Fiction -- Start with some classics: A. B. Guthrie's The Big Sky (Houghton Mifflin, 1947) is now a Montana classic, as is Owen Wister's The Virginian (Macmillan, 1929), set in frontier Wyoming. Then move on to contemporary fiction, like the classic fly-fishing novella A River Runs Through It (University of Chicago Press, 1976) by Norman Maclean. Fool's Crow (Viking Penguin, 1986) by James Welch (a native Montanan) and Heart Mountain (Viking Penguin, 1989) by Gretel Ehrlich are fictional stories that revolve around American Indian and Asian characters. Annie Proulx's Close Range Wyoming Stories (Scribner, 1999) and Bad Dirt: Wyoming Stories 2 (Scribner, 2004) are recent additions by a fine writer who's spent considerable time around Sheridan. Poet James Glavin's beautifully written The Meadow (Henry Holt, 1992) is set in the Tie Siding area of southeast Wyoming.
Montana is fortunate to have the best of its literature compiled in one volume, The Last Best Place (University of Montana Press, 1988), the definitive anthology of Montana writings, from American Indian myths to contemporary short stories.

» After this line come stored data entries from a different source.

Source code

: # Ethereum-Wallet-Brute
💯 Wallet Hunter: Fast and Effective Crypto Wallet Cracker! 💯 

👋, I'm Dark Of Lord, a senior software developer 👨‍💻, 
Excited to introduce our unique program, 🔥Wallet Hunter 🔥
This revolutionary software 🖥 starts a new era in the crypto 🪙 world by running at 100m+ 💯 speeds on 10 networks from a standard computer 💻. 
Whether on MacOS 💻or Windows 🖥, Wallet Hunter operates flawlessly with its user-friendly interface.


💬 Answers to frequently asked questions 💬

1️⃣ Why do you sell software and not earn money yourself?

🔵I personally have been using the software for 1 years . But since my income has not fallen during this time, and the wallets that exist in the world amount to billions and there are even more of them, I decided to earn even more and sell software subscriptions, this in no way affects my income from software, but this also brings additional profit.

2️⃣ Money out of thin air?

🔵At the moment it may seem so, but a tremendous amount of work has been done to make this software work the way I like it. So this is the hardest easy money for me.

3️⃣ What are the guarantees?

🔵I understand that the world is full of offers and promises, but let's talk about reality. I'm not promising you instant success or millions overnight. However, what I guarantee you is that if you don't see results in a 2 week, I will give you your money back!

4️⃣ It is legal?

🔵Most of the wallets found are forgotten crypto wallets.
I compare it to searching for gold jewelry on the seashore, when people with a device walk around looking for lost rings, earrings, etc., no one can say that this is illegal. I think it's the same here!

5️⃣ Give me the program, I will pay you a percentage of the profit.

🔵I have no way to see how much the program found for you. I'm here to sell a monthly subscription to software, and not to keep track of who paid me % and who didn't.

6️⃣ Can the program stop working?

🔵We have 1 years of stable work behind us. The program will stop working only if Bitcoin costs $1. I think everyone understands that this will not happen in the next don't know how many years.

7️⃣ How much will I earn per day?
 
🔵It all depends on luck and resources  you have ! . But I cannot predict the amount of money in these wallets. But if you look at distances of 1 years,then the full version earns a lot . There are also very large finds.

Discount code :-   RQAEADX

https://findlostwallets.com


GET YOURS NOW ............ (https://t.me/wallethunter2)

Nonfiction -- Novelist Ivan Doig wrote a beautiful memoir about his youth in Montana, This House of Sky (Harcourt Brace Jovanovich, 1978). Gretel Ehrlich's The Solace of Open Spaces (Viking Penguin, 1986) is a beautifully written, evocative account of Wyoming ranch life. Paul Schullery's Searching for Yellowstone (Mariner Books, 1997) is a great look at the ecology of the world's first national park and mankind's impact on it. Eric Sorg's Buffalo Bill: Myth and Reality is an informative read about the man who truly defined the mythos of the West.

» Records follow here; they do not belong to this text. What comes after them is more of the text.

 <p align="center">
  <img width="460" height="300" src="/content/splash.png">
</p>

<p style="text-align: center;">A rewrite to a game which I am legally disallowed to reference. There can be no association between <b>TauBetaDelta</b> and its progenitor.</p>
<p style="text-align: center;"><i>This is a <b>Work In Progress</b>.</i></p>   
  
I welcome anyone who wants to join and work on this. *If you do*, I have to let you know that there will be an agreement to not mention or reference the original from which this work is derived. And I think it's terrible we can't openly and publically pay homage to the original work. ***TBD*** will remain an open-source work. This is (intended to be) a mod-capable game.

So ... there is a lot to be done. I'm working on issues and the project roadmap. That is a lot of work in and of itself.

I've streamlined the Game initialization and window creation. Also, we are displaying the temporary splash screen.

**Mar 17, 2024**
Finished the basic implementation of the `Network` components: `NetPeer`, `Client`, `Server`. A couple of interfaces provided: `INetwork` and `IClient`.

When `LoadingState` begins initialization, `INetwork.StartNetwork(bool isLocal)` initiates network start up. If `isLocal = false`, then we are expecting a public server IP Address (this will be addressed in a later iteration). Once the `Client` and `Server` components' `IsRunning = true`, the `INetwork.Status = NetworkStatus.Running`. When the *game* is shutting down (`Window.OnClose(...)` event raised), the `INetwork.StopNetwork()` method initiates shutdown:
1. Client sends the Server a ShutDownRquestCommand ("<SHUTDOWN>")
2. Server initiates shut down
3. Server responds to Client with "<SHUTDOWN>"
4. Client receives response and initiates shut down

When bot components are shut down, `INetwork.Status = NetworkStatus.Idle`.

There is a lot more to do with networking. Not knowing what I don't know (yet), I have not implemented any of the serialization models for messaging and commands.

If your interests lean more toward geography, check out the Roadside Geology of Montana (Mountain Press, 1986) by David Alt and Donald W. Hyndman, and the similar Roadside Geology of Wyoming (Mountain Press, 1988) by David R. Largeson and Darwin R. Spearing.

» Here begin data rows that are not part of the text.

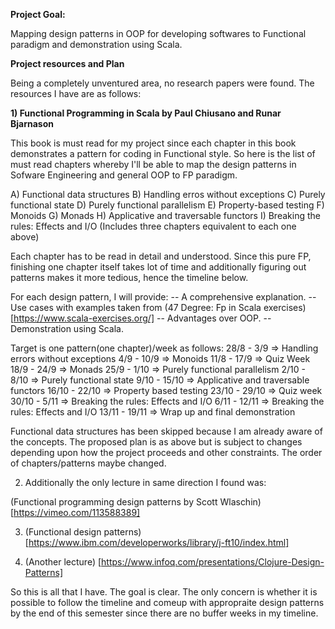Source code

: **Project Goal:**

Mapping design patterns in OOP for developing softwares to Functional paradigm and demonstration using Scala.

**Project resources and Plan**

Being a completely unventured area, no research papers were found. The resources I have are as follows:

**1) Functional Programming in Scala by Paul Chiusano and Runar Bjarnason**

This book is must read for my project since each chapter in this book demonstrates a pattern for coding in Functional style. So here is the list of must read chapters whereby I'll be able to map the design patterns in Sofware Engineering and general OOP to FP paradigm.

A) Functional data structures
B) Handling erros without exceptions
C) Purely functional state
D) Purely functional parallelism
E) Property-based testing
F) Monoids
G) Monads
H) Applicative and traversable functors
I) Breaking the rules: Effects and I/O
 (Includes three chapters equivalent to each one above)

Each chapter has to be read in detail and understood. Since this pure FP, finishing one chapter itself takes lot of time and additionally figuring out patterns makes it more tedious, hence the timeline below. 

For each design pattern, I will provide:
-- A comprehensive explanation.
-- Use cases with examples taken from (47 Degree: Fp in Scala exercises)[https://www.scala-exercises.org/] 
-- Advantages over OOP.
-- Demonstration using Scala.

Target is one pattern(one chapter)/week as follows:
28/8 - 3/9    => Handling errors without exceptions 
4/9  - 10/9   => Monoids
11/8 - 17/9   => Quiz Week
18/9 - 24/9   => Monads
25/9 - 1/10   => Purely functional parallelism
2/10 - 8/10   => Purely functional state
9/10 - 15/10  => Applicative and traversable functors
16/10 - 22/10 => Property based testing
23/10 - 29/10 => Quiz week
30/10 - 5/11  => Breaking the rules: Effects and I/O
6/11 - 12/11  => Breaking the rules: Effects and I/O
13/11 - 19/11 => Wrap up and final demonstration

Functional data structures has been skipped because I am already aware of the concepts. The proposed plan is as above but is subject to changes depending upon how the project proceeds and other constraints. The order of 
chapters/patterns maybe changed.

2) Additionally the only lecture in same direction I found was:

(Functional programming design patterns by Scott Wlaschin)[https://vimeo.com/113588389]

3) (Functional design patterns) [https://www.ibm.com/developerworks/library/j-ft10/index.html]

4) (Another lecture) [https://www.infoq.com/presentations/Clojure-Design-Patterns]

So this is all that I have. The goal is clear. The only concern is whether it is possible to follow the timeline and comeup with appropraite design patterns by the end of this semester since there are no buffer weeks in my timeline.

History -- Perhaps the best, and easiest, read about the history and culture of Montana is found between the covers of Montana, High, Wide and Handsome (University of Nebraska Press, 1983), written by Joseph Howard and first published in 1944. Another interesting historical tome is Aubrey Haines' two-volume The Yellowstone Story (University Press of Colorado, 1977).
Films
Hollywood adapted Norman Maclean's A River Runs Through It in 1992 with Brad Pitt; Rancho Deluxe (1975) is set in Livingston, Montana, and depicts a rapidly changing place though cattle rustlers played by Jeff Bridges and Sam Waterston; Little Big Man (1970) is a revisionist Western that covers Custer's Last Stand and much more. Wyoming films of note include the made-for-HBO The Laramie Project (2001), an adaptation of a stage play about the murder of gay college student Matthew Shepard, and Close Encounters of the Third Kind (1977), Steven Spielberg's UFO epic that climaxes at Devils Tower National Monument.